- _Your task_
Look in the listing below for the line that has "is lower bound", then return it and each following line up to and including the one with "Neither of these", exactly and without pictures.

- _Supplied records_
Start of Block

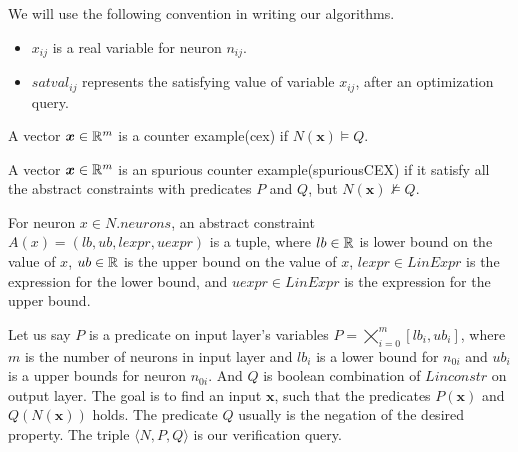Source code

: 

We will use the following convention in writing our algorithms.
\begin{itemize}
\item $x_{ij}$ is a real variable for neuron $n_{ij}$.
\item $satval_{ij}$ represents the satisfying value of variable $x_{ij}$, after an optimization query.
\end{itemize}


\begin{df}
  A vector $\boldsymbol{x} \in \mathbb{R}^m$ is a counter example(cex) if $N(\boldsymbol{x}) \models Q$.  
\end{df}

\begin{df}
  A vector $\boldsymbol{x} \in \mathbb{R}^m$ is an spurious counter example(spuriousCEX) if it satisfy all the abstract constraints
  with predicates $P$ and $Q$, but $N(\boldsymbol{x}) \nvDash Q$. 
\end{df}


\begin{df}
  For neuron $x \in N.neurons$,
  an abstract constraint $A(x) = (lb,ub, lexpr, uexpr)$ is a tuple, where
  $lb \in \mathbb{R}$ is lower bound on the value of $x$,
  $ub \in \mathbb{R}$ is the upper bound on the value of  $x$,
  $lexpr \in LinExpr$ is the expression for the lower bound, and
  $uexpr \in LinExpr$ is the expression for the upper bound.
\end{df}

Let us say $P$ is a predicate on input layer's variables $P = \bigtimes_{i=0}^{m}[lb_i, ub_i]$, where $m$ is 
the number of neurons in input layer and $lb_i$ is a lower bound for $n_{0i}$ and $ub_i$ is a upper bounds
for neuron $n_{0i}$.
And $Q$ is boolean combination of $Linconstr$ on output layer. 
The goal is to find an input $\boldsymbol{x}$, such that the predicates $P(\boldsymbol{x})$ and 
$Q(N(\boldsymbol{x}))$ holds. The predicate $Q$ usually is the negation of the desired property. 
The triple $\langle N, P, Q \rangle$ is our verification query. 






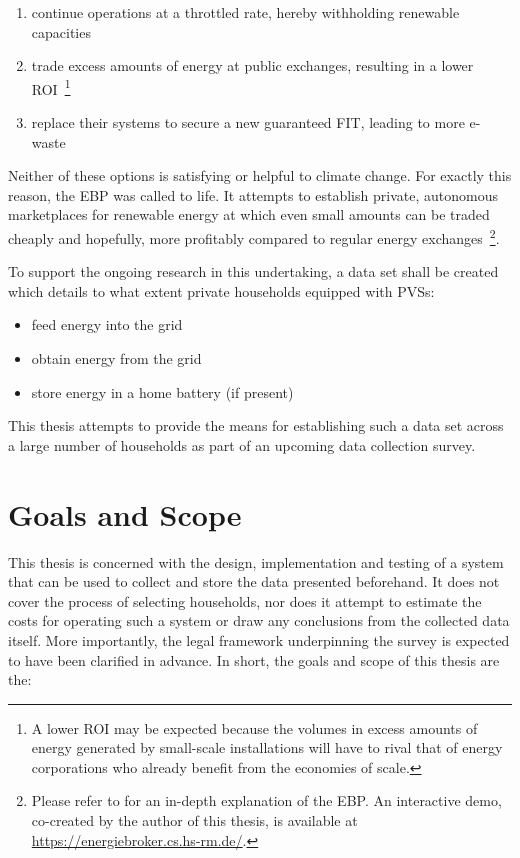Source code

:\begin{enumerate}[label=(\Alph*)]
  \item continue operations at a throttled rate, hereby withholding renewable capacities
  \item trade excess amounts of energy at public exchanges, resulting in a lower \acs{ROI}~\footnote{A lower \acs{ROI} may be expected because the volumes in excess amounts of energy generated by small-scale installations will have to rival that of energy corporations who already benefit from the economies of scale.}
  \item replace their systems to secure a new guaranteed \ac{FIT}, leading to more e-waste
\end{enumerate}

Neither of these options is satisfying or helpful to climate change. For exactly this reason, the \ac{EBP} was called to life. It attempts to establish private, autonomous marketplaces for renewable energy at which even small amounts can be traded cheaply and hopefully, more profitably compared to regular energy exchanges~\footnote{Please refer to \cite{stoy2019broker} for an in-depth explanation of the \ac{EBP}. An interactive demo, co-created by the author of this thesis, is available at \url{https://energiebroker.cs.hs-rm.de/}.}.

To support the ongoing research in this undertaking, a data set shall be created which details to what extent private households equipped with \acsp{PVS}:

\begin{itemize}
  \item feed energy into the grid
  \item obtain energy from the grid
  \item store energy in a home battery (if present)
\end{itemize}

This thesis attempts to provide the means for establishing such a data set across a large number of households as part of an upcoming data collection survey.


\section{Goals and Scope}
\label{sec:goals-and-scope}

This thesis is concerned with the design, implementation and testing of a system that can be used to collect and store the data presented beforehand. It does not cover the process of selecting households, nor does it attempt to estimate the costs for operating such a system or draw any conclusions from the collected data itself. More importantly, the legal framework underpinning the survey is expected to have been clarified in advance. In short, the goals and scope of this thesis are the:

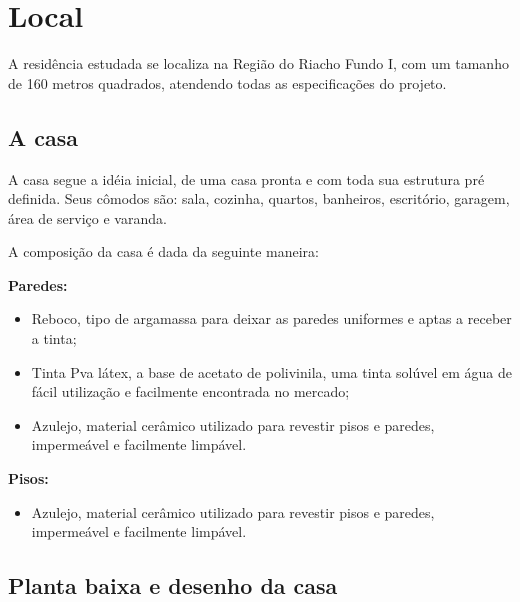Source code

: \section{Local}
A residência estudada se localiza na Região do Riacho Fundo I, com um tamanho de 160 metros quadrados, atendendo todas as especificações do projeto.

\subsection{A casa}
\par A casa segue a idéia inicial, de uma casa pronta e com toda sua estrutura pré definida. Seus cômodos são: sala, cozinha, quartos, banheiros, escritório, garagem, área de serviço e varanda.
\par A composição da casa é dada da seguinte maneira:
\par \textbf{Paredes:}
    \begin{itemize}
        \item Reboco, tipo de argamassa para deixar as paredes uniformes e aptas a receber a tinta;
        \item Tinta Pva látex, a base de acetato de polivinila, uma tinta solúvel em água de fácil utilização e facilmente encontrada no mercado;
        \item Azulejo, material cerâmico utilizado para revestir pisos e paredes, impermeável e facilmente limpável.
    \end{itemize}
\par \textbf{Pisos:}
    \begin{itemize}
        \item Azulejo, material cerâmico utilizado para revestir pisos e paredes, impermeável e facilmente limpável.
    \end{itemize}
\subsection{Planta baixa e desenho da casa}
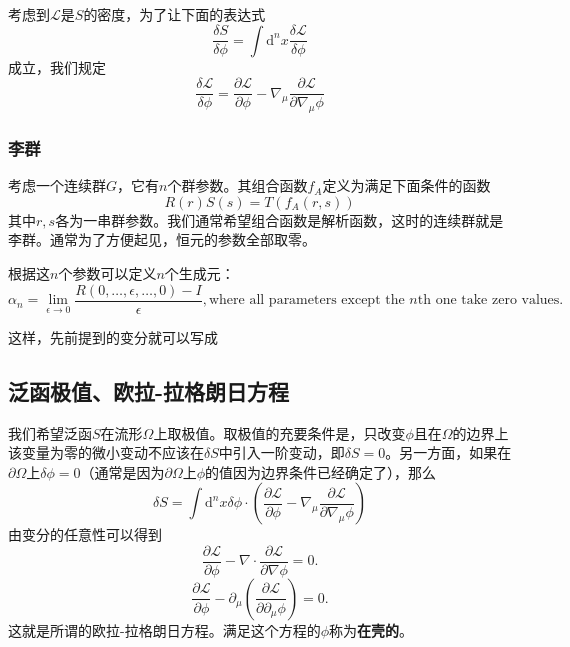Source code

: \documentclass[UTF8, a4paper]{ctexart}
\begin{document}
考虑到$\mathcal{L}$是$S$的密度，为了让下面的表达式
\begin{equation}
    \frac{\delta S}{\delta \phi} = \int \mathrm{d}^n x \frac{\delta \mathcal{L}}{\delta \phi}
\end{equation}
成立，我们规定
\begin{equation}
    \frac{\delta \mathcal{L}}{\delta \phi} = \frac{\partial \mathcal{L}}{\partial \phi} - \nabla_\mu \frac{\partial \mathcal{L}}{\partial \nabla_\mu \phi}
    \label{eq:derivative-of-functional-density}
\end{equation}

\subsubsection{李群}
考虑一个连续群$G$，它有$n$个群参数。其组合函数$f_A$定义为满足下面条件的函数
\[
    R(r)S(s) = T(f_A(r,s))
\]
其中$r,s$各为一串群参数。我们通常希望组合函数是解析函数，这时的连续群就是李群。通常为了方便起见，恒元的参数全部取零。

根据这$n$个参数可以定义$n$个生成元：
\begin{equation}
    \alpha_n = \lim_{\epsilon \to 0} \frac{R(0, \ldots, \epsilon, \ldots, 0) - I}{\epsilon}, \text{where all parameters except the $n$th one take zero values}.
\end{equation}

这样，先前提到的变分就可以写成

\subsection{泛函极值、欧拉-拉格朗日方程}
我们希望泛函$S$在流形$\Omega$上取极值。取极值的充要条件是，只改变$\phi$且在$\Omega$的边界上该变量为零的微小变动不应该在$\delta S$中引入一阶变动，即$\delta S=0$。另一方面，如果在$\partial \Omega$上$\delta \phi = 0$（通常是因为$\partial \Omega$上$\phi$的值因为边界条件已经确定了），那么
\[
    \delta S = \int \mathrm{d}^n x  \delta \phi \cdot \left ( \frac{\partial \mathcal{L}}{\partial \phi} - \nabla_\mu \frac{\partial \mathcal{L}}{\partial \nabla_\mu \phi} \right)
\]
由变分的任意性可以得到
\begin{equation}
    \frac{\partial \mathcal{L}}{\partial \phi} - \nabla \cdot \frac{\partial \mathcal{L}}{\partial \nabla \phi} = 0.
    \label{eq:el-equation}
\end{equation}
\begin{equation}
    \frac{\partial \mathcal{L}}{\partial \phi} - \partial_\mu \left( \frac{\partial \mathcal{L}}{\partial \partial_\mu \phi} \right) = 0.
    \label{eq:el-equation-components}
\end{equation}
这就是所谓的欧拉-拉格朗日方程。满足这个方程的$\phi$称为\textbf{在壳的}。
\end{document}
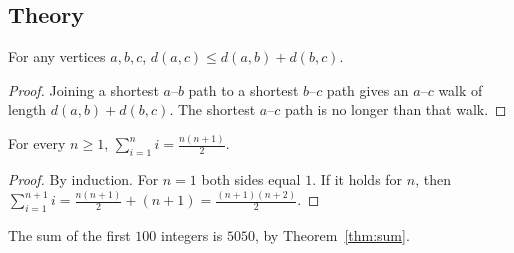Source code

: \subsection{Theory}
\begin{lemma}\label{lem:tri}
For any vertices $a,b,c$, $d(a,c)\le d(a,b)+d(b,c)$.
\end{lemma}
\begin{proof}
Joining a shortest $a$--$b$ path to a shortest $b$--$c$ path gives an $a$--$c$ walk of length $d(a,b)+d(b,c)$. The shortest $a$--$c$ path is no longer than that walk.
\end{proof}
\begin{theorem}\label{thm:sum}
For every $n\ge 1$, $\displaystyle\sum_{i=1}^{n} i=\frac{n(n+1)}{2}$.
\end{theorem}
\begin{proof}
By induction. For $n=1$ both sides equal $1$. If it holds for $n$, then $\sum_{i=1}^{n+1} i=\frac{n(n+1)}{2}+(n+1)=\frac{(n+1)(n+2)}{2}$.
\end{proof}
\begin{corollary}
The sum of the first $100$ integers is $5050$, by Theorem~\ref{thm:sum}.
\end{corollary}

End of Block
Start of Block

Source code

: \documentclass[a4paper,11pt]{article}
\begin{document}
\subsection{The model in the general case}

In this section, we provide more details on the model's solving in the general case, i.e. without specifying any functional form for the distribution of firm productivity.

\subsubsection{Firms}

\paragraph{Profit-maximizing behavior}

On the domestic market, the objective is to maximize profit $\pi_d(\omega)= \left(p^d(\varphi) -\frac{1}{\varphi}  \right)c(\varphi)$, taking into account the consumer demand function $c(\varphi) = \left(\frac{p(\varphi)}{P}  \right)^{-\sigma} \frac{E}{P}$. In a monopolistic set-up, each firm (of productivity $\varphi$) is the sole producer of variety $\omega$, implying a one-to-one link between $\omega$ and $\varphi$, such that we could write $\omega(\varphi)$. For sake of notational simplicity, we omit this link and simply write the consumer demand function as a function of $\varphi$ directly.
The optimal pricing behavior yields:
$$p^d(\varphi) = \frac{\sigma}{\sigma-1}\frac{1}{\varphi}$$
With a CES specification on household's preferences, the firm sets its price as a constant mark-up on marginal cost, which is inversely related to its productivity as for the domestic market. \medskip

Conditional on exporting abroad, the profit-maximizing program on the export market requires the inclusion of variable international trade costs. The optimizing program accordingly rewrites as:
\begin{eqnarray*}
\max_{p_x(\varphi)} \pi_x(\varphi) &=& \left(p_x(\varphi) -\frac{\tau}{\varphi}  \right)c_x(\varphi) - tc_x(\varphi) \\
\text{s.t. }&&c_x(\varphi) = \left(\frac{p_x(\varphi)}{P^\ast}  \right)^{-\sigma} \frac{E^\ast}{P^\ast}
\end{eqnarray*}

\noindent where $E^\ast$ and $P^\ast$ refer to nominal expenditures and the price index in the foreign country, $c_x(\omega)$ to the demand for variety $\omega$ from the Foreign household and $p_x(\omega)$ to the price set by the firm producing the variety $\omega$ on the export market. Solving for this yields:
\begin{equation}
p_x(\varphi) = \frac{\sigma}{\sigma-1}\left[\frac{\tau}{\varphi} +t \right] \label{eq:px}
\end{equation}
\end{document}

End of Block
Start of Block

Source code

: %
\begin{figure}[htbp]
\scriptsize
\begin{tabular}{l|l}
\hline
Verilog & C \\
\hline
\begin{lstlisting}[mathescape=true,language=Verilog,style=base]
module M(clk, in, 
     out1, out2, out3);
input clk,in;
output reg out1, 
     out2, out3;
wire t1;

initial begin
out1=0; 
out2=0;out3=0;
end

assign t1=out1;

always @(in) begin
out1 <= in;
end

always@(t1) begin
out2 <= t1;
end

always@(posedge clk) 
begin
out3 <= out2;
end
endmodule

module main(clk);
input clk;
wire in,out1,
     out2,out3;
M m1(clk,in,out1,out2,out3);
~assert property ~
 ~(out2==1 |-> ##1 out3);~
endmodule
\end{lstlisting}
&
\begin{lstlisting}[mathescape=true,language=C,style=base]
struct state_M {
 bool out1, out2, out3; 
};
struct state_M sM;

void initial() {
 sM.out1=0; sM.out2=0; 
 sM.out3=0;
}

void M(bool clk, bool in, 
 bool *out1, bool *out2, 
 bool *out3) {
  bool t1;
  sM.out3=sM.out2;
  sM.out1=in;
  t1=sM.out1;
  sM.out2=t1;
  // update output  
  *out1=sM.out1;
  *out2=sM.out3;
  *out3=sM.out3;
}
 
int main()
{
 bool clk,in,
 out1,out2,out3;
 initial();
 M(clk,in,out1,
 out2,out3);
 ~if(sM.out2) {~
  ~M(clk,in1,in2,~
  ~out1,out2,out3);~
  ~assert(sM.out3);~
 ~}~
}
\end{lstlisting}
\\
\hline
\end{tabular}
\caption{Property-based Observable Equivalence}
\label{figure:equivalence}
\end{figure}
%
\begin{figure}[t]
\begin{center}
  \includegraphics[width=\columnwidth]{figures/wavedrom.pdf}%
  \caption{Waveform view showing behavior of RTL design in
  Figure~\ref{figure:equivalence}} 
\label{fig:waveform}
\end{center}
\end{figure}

End of Block

- _Answer to the exercise_
  $lb \in \mathbb{R}$ is lower bound on the value of $x$,
  $ub \in \mathbb{R}$ is the upper bound on the value of  $x$,
  $lexpr \in LinExpr$ is the expression for the lower bound, and
  $uexpr \in LinExpr$ is the expression for the upper bound.
\end{df}

Let us say $P$ is a predicate on input layer's variables $P = \bigtimes_{i=0}^{m}[lb_i, ub_i]$, where $m$ is 
the number of neurons in input layer and $lb_i$ is a lower bound for $n_{0i}$ and $ub_i$ is a upper bounds
for neuron $n_{0i}$.
And $Q$ is boolean combination of $Linconstr$ on output layer. 
The goal is to find an input $\boldsymbol{x}$, such that the predicates $P(\boldsymbol{x})$ and 
$Q(N(\boldsymbol{x}))$ holds. The predicate $Q$ usually is the negation of the desired property. 
The triple $\langle N, P, Q \rangle$ is our verification query. 






Source code

:\begin{enumerate}[label=(\Alph*)]
  \item continue operations at a throttled rate, hereby withholding renewable capacities
  \item trade excess amounts of energy at public exchanges, resulting in a lower \acs{ROI}~\footnote{A lower \acs{ROI} may be expected because the volumes in excess amounts of energy generated by small-scale installations will have to rival that of energy corporations who already benefit from the economies of scale.}
  \item replace their systems to secure a new guaranteed \ac{FIT}, leading to more e-waste
\end{enumerate}

Neither of these options is satisfying or helpful to climate change. For exactly this reason, the \ac{EBP} was called to life. It attempts to establish private, autonomous marketplaces for renewable energy at which even small amounts can be traded cheaply and hopefully, more profitably compared to regular energy exchanges~\footnote{Please refer to \cite{stoy2019broker} for an in-depth explanation of the \ac{EBP}. An interactive demo, co-created by the author of this thesis, is available at \url{https://energiebroker.cs.hs-rm.de/}.}.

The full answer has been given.